Behind the leaks is a clear narrative: that Archer is supposedly a bully who runs a toxic office. Which sounds like every politician, then. Still, it’s claimed that her office has an unusual turnover of staff, even for a politician.

Whoever is doing the leaking, and why, the result is clear: the Liberal government is on the ropes.

A recount in the Hobart-based seat of Clark will be held to elect Ms Archer’s replacement, with fellow Liberal and Hobart City Council Alderman Simon Behrakis likely to win.

But Mr Behrakis won’t be elected before the House of Assembly next sits, meaning Mr Rockliff will have to choose between proroguing the parliament for a third time in this term of government, or facing a likely no-confidence motion when his minority government has one fewer member.

ABC Australia

Archer’s apparent second thoughts on quitting altogether appear aimed at leveraging a change of premier. If, she says, she remains as an independent, she will not guarantee supply and confidence — unless, perhaps, the party dumps Rockliff as leader. Depending on who, she says, the replacement is.

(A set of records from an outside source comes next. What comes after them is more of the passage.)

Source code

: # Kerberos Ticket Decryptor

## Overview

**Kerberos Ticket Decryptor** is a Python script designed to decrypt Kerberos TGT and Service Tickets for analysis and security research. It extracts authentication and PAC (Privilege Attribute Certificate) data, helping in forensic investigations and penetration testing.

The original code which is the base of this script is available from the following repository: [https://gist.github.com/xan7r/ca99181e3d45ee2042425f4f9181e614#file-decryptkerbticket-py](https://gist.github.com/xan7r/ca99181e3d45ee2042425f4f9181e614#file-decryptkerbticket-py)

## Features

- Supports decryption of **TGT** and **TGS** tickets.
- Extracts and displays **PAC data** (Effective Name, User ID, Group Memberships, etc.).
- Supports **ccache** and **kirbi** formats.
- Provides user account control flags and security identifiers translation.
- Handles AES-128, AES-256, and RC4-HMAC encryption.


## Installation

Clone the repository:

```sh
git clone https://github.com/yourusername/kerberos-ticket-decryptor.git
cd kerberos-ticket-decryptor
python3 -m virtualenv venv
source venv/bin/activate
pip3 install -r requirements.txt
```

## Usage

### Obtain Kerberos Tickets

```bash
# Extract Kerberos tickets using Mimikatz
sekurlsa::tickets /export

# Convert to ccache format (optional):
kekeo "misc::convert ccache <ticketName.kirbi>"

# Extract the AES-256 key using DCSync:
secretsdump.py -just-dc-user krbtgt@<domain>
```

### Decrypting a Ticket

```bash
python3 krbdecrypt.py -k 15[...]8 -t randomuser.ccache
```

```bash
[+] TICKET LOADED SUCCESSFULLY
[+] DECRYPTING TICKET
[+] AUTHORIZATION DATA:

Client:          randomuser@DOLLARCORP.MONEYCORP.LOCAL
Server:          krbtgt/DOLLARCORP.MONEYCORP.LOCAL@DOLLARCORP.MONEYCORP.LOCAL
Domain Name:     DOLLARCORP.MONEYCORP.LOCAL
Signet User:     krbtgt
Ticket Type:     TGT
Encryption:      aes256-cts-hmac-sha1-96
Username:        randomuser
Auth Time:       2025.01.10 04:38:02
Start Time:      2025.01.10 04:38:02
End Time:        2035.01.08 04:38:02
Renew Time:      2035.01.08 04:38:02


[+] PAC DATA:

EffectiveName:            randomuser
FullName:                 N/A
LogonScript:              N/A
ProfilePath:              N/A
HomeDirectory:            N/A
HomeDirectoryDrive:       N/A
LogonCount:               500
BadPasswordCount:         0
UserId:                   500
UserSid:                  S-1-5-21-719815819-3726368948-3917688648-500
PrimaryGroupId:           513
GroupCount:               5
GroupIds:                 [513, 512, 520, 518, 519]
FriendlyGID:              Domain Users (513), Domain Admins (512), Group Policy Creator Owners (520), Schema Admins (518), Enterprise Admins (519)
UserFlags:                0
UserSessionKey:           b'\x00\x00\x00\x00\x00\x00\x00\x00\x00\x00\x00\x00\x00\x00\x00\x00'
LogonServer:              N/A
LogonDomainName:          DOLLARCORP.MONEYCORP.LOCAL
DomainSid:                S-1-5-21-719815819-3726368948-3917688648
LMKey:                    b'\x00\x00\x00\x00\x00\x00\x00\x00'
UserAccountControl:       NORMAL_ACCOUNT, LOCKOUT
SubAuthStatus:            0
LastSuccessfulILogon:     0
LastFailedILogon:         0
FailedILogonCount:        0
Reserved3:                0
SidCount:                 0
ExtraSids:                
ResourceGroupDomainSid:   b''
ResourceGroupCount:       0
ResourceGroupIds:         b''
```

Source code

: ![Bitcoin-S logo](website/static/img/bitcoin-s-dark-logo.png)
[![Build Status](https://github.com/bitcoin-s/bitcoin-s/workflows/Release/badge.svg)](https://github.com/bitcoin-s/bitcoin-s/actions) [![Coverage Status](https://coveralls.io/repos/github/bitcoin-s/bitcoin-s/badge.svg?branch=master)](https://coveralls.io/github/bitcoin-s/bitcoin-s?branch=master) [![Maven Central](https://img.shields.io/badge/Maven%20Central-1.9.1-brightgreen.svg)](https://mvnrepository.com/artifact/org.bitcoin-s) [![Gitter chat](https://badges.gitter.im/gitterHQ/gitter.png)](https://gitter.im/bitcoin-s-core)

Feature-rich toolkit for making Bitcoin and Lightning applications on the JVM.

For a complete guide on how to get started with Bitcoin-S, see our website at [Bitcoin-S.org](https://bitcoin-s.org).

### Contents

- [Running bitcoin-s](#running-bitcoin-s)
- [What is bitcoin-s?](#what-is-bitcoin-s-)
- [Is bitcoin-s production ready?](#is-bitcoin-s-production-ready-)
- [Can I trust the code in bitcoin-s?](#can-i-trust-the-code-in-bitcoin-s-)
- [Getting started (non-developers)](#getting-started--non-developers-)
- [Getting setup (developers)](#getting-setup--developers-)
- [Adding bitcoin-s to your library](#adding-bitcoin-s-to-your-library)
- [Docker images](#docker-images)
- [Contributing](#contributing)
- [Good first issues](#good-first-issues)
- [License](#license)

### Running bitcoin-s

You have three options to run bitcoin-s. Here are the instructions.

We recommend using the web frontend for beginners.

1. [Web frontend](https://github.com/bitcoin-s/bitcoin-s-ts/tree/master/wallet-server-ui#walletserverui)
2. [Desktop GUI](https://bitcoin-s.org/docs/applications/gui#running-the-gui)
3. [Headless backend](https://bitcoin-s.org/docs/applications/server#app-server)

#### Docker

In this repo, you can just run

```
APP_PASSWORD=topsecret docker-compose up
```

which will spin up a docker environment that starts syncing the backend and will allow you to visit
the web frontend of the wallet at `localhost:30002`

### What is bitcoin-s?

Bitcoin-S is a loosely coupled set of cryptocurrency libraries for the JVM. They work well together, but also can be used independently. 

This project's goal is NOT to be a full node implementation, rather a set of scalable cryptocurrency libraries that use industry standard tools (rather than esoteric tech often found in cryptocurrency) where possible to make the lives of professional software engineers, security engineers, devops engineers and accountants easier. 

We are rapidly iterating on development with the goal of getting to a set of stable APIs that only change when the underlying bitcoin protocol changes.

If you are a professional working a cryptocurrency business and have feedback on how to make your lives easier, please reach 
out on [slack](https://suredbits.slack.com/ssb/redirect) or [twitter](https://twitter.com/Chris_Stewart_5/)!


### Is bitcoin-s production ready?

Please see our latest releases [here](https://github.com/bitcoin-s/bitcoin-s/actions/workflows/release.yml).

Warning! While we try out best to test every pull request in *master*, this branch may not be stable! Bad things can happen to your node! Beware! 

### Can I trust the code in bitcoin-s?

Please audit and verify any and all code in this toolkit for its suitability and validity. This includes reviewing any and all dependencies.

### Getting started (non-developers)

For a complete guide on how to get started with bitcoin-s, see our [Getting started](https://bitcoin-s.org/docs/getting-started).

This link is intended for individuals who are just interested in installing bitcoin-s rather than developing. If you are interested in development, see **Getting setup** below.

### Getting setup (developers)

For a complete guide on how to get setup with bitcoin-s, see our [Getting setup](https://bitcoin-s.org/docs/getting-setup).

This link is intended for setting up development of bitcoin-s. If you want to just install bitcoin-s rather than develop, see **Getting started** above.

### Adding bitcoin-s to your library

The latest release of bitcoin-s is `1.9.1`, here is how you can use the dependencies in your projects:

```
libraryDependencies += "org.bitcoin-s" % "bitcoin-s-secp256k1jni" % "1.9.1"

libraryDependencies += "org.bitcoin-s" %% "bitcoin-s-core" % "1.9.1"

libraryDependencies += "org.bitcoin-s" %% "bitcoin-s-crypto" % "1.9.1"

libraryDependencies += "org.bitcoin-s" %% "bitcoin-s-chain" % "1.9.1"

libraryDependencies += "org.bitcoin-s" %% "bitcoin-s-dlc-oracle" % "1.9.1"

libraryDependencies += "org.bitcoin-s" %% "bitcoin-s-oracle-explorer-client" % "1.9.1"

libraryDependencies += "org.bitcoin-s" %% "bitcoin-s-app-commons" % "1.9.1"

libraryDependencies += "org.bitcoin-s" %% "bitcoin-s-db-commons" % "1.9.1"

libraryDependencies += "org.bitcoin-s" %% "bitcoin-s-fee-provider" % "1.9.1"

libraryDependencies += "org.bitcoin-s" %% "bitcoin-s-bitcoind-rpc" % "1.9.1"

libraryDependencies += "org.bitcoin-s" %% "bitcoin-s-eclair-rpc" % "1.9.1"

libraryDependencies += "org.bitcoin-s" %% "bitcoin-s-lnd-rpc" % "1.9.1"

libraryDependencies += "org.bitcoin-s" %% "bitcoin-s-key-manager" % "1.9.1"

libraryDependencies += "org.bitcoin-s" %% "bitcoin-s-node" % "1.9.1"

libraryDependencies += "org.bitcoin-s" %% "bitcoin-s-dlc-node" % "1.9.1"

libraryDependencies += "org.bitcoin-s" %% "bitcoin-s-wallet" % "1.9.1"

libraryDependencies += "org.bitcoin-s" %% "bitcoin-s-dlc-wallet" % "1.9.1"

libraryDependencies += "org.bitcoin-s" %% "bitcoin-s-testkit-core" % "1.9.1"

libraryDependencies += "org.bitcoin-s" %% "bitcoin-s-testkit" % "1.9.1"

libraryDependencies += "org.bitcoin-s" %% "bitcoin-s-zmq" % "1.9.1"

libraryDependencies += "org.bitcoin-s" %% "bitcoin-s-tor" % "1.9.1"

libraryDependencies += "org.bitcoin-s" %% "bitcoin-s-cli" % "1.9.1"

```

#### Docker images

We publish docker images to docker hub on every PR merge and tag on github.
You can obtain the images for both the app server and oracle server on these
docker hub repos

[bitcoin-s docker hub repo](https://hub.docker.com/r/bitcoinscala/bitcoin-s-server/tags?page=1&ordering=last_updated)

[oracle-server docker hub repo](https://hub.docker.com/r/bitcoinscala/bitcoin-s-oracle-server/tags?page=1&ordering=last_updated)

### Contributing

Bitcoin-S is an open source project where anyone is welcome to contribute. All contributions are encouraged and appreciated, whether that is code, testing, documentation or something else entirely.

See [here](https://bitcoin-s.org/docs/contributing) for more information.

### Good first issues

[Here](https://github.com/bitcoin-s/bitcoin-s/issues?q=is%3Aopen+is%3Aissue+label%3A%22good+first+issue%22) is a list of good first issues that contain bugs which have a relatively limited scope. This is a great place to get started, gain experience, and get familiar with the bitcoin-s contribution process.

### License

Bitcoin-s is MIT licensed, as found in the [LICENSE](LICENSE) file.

At present, the most widely-viewed contender for replacement leader has been Launceston-based deputy and Treasurer, Michael Ferguson. Yet, Archer has said she sees Ferguson as, “support[ing] the Premier’s actions and my treatment in not affording any procedural fairness in recent days”.

Her comments could ­provoke a leadership spill by Liberal MPs seeking to avoid an election by electing a leader in whom Ms Archer might express confidence.

Any new leader would also need the support of the other two former Liberals who quit in May to sit as independents.

The prospect of Ms Archer remaining as a hostile independent could also prompt Mr Rockliff to call a snap early ­election.

The Australian

One thing’s for certain: who needs an opposition, when a government seems so continually determined to queer its own pitch?